Task details> Work out how many lines of the entries have the word "position" in them. Respond with that number only.

┌──

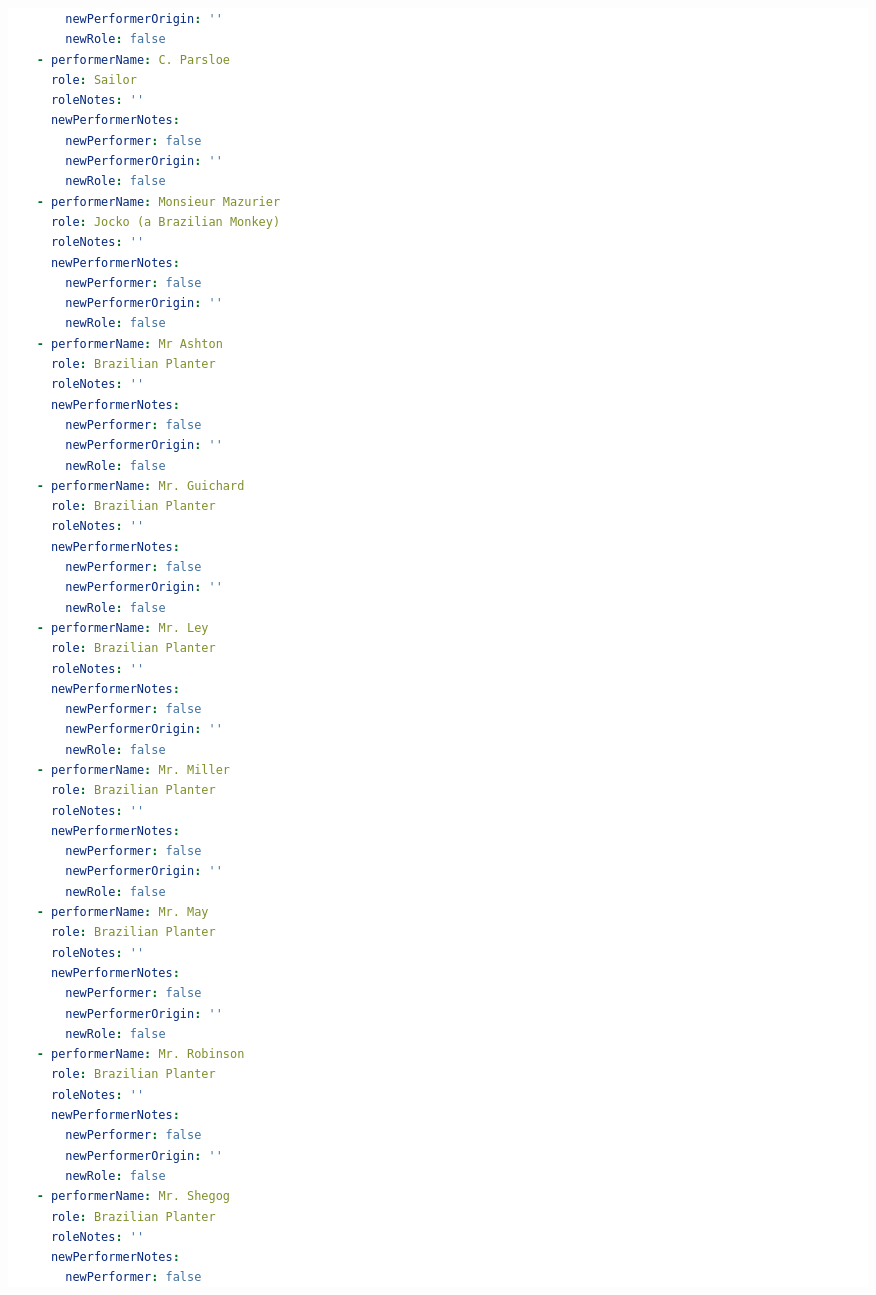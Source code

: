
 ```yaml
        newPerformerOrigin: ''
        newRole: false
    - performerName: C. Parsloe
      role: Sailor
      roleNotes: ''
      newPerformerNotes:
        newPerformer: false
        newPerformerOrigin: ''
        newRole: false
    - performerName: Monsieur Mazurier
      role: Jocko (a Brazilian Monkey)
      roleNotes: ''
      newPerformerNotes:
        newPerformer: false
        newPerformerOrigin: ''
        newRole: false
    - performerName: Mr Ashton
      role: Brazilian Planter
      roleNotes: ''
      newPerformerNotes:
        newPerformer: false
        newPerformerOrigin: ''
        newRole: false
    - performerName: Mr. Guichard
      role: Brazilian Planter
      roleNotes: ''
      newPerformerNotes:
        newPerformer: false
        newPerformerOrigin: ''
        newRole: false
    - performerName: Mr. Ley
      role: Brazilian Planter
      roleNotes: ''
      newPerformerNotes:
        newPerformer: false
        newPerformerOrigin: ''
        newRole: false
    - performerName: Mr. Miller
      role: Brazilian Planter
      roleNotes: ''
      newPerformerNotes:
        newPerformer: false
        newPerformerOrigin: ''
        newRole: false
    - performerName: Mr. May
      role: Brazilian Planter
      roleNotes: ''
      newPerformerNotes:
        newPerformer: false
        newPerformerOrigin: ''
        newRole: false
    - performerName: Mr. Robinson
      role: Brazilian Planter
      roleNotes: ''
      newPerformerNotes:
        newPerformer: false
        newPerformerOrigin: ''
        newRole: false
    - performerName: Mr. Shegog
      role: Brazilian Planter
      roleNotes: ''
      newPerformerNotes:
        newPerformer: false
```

└──
┌──

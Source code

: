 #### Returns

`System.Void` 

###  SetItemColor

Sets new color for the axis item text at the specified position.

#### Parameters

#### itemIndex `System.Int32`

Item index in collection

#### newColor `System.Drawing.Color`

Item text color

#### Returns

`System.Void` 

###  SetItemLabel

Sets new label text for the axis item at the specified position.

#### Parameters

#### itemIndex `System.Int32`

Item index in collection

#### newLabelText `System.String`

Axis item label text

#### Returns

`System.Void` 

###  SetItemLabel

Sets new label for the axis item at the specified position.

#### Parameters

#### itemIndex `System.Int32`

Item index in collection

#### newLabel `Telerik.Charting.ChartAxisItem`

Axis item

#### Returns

└──

Written reply> 3